This course covers how to import, clean, transform, visualize data and communicate the subsequent results using programming tools with R language or Python.
We will also learn how to explore data to gain useful insights.
Download the latest version of R from Comprehensive R Archive Network, or CRAN (link: https://cran.r-project.org).
RStudio is a an Integrated development environment (IDE) for R programming. You can understand it as a user-friendly graphic interface for using R. You can download and install it from http://www.rstudio.com/download.
If you are using macOS system, make sure that you download the R/RStudio version that is compatible with your macOS version.
For this introductory course, we will go through real examples to show you a relatively comprehensive process of gaining insights from data, including
data collection
data cleaning
data transformation
data visualization
data modeling
data communication.
As we will see in this example.
It seems that there is no “data science” concentration. So we have a few options here. To collect sufficient amount of data, it may be a good idea to simply collect data from all concentrations of IT field.
With the development of generative AI tools such as ChatGPT and Cloude, we no longer have to this by ourselves for simple and small data sets.

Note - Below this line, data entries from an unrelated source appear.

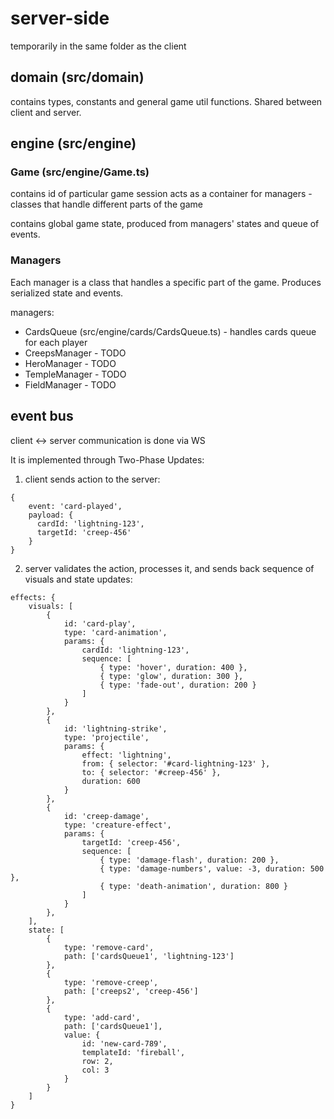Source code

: # server-side
temporarily in the same folder as the client

## domain (src/domain)
contains types, constants and general game util functions. Shared between client and server.

## engine (src/engine)

### Game (src/engine/Game.ts)
contains id of particular game session
acts as a container for managers - classes that handle different parts of the game

contains global game state, produced from managers' states and queue of events. 

### Managers
Each manager is a class that handles a specific part of the game. Produces serialized state and events.

managers:
- CardsQueue (src/engine/cards/CardsQueue.ts) - handles cards queue for each player
- CreepsManager - TODO
- HeroManager - TODO
- TempleManager - TODO
- FieldManager - TODO

## event bus
client <-> server communication is done via WS

It is implemented through Two-Phase Updates:
1. client sends action to the server:
```
{
    event: 'card-played',
    payload: {
      cardId: 'lightning-123',
      targetId: 'creep-456'
    }
}
```

2. server validates the action, processes it, and sends back sequence of visuals and state updates:
```
effects: {
    visuals: [
        {
            id: 'card-play',
            type: 'card-animation',
            params: {
                cardId: 'lightning-123',
                sequence: [
                    { type: 'hover', duration: 400 },
                    { type: 'glow', duration: 300 },
                    { type: 'fade-out', duration: 200 }
                ]
            }
        },
        {
            id: 'lightning-strike',
            type: 'projectile',
            params: {
                effect: 'lightning',
                from: { selector: '#card-lightning-123' },
                to: { selector: '#creep-456' },
                duration: 600
            }
        },
        {
            id: 'creep-damage',
            type: 'creature-effect',
            params: {
                targetId: 'creep-456',
                sequence: [
                    { type: 'damage-flash', duration: 200 },
                    { type: 'damage-numbers', value: -3, duration: 500 },
                    { type: 'death-animation', duration: 800 }
                ]
            }
        },
    ],
    state: [
        {
            type: 'remove-card',
            path: ['cardsQueue1', 'lightning-123']
        },
        {
            type: 'remove-creep',
            path: ['creeps2', 'creep-456']
        },
        {
            type: 'add-card',
            path: ['cardsQueue1'],
            value: {
                id: 'new-card-789',
                templateId: 'fireball',
                row: 2,
                col: 3
            }
        }
    ]
}
```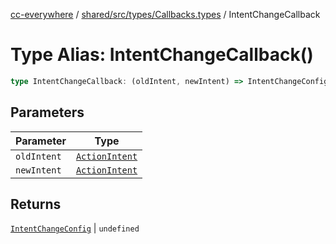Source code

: [cc-everywhere](../../../../../index.md) / [shared/src/types/Callbacks.types](../index.md) / IntentChangeCallback

# Type Alias: IntentChangeCallback()

```ts
type IntentChangeCallback: (oldIntent, newIntent) => IntentChangeConfig | undefined;
```

## Parameters

| Parameter | Type |
| ------ | ------ |
| `oldIntent` | [`ActionIntent`](../../ActionIntent.types/type-aliases/ActionIntent.md) |
| `newIntent` | [`ActionIntent`](../../ActionIntent.types/type-aliases/ActionIntent.md) |

## Returns

[`IntentChangeConfig`](../interfaces/IntentChangeConfig.md) \| `undefined`
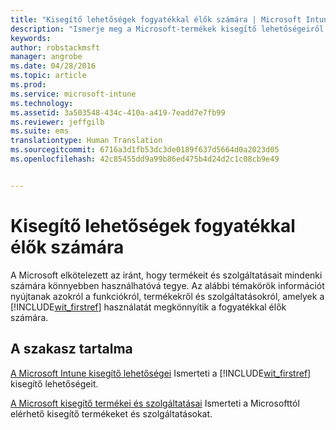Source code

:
 ```yaml
---
title: "Kisegítő lehetőségek fogyatékkal élők számára | Microsoft Intune"
description: "Ismerje meg a Microsoft-termékek kisegítő lehetőségeiről szóló információkat."
keywords: 
author: robstackmsft
manager: angrobe
ms.date: 04/28/2016
ms.topic: article
ms.prod: 
ms.service: microsoft-intune
ms.technology: 
ms.assetid: 3a503548-434c-410a-a419-7eadd7e7fb99
ms.reviewer: jeffgilb
ms.suite: ems
translationtype: Human Translation
ms.sourcegitcommit: 6716a3d1fb53dc3de0189f637d5664d0a2023d05
ms.openlocfilehash: 42c85455dd9a99b86ed475b4d24d2c1c08cb9e49


---
```


# Kisegítő lehetőségek fogyatékkal élők számára
A Microsoft elkötelezett az iránt, hogy termékeit és szolgáltatásait mindenki számára könnyebben használhatóvá tegye. Az alábbi témakörök információt nyújtanak azokról a funkciókról, termékekről és szolgáltatásokról, amelyek a [!INCLUDE[wit_firstref](./includes/wit_firstref_md.md)] használatát megkönnyítik a fogyatékkal élők számára.

## A szakasz tartalma
[A Microsoft Intune kisegítő lehetőségei](accessibility-features-of-microsoft-intune.md) Ismerteti a [!INCLUDE[wit_firstref](./includes/wit_firstref_md.md)] kisegítő lehetőségeit.

[A Microsoft kisegítő termékei és szolgáltatásai](accessibility-products-and-services-from-microsoft.md) Ismerteti a Microsofttól elérhető kisegítő termékeket és szolgáltatásokat.




<!--HONumber=Jul16_HO4-->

(Shown in class) Use Cloude to arrange raw text data into a table that can be copies into an csv.
Before we clean the data further with R, we need to import data into Rstudio.
We need to first create a “.csv” file and then import into RStudio as a data frame (tabular data).

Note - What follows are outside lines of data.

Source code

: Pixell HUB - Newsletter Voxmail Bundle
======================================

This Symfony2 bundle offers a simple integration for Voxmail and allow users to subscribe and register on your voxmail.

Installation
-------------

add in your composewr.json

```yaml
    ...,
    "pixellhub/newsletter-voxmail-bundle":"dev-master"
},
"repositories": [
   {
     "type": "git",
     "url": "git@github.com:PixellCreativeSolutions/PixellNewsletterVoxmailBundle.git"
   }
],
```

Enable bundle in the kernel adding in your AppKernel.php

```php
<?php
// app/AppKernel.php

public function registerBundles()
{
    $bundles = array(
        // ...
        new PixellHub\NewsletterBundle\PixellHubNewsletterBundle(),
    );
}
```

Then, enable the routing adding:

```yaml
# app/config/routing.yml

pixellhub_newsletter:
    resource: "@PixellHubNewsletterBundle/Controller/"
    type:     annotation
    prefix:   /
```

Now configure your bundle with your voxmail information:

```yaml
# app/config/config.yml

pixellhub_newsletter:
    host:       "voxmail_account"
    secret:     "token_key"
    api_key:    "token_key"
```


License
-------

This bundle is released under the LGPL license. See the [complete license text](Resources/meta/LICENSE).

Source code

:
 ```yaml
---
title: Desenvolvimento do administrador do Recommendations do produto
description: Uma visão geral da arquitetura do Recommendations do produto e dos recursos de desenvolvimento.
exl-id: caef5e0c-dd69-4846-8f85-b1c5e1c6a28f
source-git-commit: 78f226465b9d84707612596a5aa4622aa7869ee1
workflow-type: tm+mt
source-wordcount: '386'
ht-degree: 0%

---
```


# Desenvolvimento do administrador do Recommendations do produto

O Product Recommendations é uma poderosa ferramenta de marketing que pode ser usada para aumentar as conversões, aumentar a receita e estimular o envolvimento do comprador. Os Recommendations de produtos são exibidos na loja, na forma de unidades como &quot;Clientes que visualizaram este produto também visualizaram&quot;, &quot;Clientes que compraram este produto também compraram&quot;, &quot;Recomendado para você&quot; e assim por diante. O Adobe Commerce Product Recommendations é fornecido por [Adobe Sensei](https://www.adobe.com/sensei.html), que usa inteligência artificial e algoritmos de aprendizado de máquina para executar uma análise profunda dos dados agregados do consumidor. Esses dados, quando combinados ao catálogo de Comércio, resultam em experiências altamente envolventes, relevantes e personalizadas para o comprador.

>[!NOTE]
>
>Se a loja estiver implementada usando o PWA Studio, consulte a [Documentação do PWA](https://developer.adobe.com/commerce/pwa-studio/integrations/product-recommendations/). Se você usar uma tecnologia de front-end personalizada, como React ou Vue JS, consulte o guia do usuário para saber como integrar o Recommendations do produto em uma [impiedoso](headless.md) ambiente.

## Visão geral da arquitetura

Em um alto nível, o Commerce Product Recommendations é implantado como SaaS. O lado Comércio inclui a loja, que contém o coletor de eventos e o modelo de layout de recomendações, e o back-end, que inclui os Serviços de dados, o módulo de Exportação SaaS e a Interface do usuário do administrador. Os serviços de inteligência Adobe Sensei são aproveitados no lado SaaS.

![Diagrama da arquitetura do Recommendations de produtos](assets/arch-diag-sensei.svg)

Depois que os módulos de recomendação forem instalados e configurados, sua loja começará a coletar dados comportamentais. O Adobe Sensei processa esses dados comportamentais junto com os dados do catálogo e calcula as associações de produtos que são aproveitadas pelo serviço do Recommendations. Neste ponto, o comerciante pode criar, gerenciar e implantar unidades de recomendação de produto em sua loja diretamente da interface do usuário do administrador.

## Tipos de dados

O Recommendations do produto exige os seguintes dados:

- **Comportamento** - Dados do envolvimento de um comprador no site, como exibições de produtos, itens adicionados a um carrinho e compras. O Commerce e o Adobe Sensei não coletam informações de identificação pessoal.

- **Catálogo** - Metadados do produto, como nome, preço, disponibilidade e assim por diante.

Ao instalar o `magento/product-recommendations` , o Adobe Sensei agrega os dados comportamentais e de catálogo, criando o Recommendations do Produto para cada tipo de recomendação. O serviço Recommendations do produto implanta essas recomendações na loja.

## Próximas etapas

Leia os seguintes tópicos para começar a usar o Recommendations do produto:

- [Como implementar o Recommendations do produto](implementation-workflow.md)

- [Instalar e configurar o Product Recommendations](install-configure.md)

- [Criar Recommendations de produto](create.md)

After doing that, we can now clean data with powerful built-in functions from R.
For this part, let’s not worry about technical details (which you will learn later), and simply focus on experiencing the process and steps in data analysis.
After cleaning the data, we can now think of our analysis plan. In some cases, we may need to further work on data before making plots.
For example, Now that we have data for the number of enrollments and the price of each credit, we may create a new column named “revenue” if we assume that all master’s program has around 36 credits in total (which is a quite reasonable assumption).
As we see, domain knowledge is needed to take such meaningful actions in creating new variables - this is called data transformation.
Now let’s analyze what factor may be related to the revenue. We may plot the program rank from US news with revenue.
Question: What can you learn from this graph?
It seems that the revenue has a negative relationship with the Rank. Let’s fit data to a linear model.
Question: The fit does show a negative relationship. Do you think the trend is reliable?
We want to add uncertainty (CI) of the model prediction. We may simply use some more advanced visualization.
Question: What do you think now about the relationship between estimated revenue and Rank?
It seems that the revenue does not have a strong relationship with US News rank in online IT master’s program. After some consideration, it may make more sense to analyze the effect of university reputation, which can be somehow measured by US News Rank of universities. Now we need a second data set:
Following the steps above, now we can make the second data set into a “csv” file as well. Now we have a new task - check the university names from the second data set, and add that to the first dat aset.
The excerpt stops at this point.